A PICTURE OF DORIAN GRAY by Carol Kaufman Segal
Oscar Wilde’s novel, The Picture of Dorian Gray, was first published July, 1890 in Lippincott’s Monthly Magazine. However, the editor of the magazine deleted some five hundred words of it without the author’s knowledge, worried that British book reviewers would find it morally offensive. Wilde defended his work and art while revising and lengthening the story that was published as a book in 1891. Not a wonder that it was considered blasphemous in those days.
Dorian Gray (Colin Bates) might have been better off looking for the Fountain of Youth, but I dare say he had no idea what effect his wish to remain looking young would have on his life. Dorian is a handsome and wealthy young man. Lord Henry Wotton, known as Henry (Frederick Stuart) is visiting the studio of his friend Basil Hallward (Amin El Gamal), a painter, who is in the process of painting a picture of Dorian.
Henry is taken with Dorian’s beauty and of the painting. Dorian, himself, is so much aware of his youth and beauty that he wishes he could keep from growing old.

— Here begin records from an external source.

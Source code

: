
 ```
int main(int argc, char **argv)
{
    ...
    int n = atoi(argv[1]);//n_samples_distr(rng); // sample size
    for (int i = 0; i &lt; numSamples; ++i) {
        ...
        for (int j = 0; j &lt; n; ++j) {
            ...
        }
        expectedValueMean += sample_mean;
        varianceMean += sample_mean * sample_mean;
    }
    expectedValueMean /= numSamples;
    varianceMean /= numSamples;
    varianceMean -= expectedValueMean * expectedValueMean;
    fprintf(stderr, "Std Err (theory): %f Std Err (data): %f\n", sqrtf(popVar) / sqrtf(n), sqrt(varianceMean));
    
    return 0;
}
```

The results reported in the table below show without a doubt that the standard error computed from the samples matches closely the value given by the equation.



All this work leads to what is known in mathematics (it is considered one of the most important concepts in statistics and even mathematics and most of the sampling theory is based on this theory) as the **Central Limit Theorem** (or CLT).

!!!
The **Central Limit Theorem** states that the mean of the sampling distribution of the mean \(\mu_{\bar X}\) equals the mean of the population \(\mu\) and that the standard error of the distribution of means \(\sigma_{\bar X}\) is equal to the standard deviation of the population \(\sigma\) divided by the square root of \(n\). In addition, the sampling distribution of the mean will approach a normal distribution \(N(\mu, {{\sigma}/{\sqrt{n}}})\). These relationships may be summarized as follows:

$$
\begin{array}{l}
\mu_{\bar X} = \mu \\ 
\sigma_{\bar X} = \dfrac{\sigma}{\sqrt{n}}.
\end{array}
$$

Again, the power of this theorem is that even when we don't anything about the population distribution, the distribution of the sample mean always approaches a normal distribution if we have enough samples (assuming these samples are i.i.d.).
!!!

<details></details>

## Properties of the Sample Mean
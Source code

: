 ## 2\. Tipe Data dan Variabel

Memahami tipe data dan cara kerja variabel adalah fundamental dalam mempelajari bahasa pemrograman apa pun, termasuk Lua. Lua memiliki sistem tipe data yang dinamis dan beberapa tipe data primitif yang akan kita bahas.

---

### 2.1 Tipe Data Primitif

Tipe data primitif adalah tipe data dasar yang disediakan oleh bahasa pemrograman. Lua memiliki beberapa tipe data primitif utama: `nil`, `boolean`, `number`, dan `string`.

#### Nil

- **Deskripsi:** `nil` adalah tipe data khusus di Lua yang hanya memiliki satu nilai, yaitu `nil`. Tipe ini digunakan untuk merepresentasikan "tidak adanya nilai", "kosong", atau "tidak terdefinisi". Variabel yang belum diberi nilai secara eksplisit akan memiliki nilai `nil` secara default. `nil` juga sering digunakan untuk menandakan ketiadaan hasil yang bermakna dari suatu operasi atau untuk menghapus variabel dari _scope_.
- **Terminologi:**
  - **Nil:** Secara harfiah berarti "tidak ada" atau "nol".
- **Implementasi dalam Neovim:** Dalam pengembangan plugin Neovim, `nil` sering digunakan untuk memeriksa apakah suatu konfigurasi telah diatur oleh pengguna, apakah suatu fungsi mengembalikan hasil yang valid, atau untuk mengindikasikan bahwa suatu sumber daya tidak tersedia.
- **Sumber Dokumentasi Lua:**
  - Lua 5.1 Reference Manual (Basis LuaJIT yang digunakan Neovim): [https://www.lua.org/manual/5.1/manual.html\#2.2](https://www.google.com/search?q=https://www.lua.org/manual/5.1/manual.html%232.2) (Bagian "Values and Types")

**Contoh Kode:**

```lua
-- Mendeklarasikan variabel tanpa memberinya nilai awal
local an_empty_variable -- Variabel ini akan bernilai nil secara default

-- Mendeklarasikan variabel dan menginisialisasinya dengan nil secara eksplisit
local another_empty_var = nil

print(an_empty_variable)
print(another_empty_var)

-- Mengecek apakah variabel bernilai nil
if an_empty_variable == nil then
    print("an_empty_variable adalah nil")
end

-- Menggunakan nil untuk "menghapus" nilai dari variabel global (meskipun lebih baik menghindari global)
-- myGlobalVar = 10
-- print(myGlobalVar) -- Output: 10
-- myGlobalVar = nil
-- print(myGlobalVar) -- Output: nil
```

He says that he would give his soul if the painting would grow old instead of him. (Guess we should think twice before we wish for something!!) Henry latches on to Dorian and they become intimate friends. All the while Henry has a marked influence on Dorian and his persona.
Dorian meets and falls in love with Sybil Vane (Chelsea Kurtz), a beautiful actress, and they become engaged. After seeing her perform on stage, he heartlessly breaks off their engagement. When he arrives home, he notices his portrait has changed, and suddenly feels guilty about his treatment of Sybil. He decides to write her a letter expressing his feelings and love, only to discover the next day that she had committed suicide.
But influenced by Henry, Dorian no longer feels guilty about his behavior towards anyone. Men and women worship him; he is attracted to both, but cares about no one. Eighteen years go by and as they do, his picture ages continuously. Though his looks decline in the painting, it is Dorian who morally declines throughout the passing years. Living such an unscrupulous life is bound to end tragically.
This stunning production is brilliantly directed (and adapted) by Michael Michetti who says, “This is not the story of a rotting portrait; it is the story of a rotting soul.” What make this production so unique and artistic is as Michetti points out, is that “This adaptation uses elements of Greek Chorus and narrative dance, and the Victorian setting is filtered through a very modern sensibility, allowing us to tell this familiar story in a way that’s highly theatrical and has a distinctive style and point of view.”
This picture of Dorian Gray is not a portrait, but a full body image, and Colin Bates, who is perfect in his performance as Dorian Gray, is seen on stage posing ala natural for the painting. A strong cast also includes Deborah Strang, Justin Lawrence Barnes, Daniel Lench, Tania Verafield, Amy Tolsky, Jose Angel Donado, Dale Sandlin, and Abe Martel. The play runs 2 hours and 40 minutes; I believe it would be well to make some cuts to shorten the time.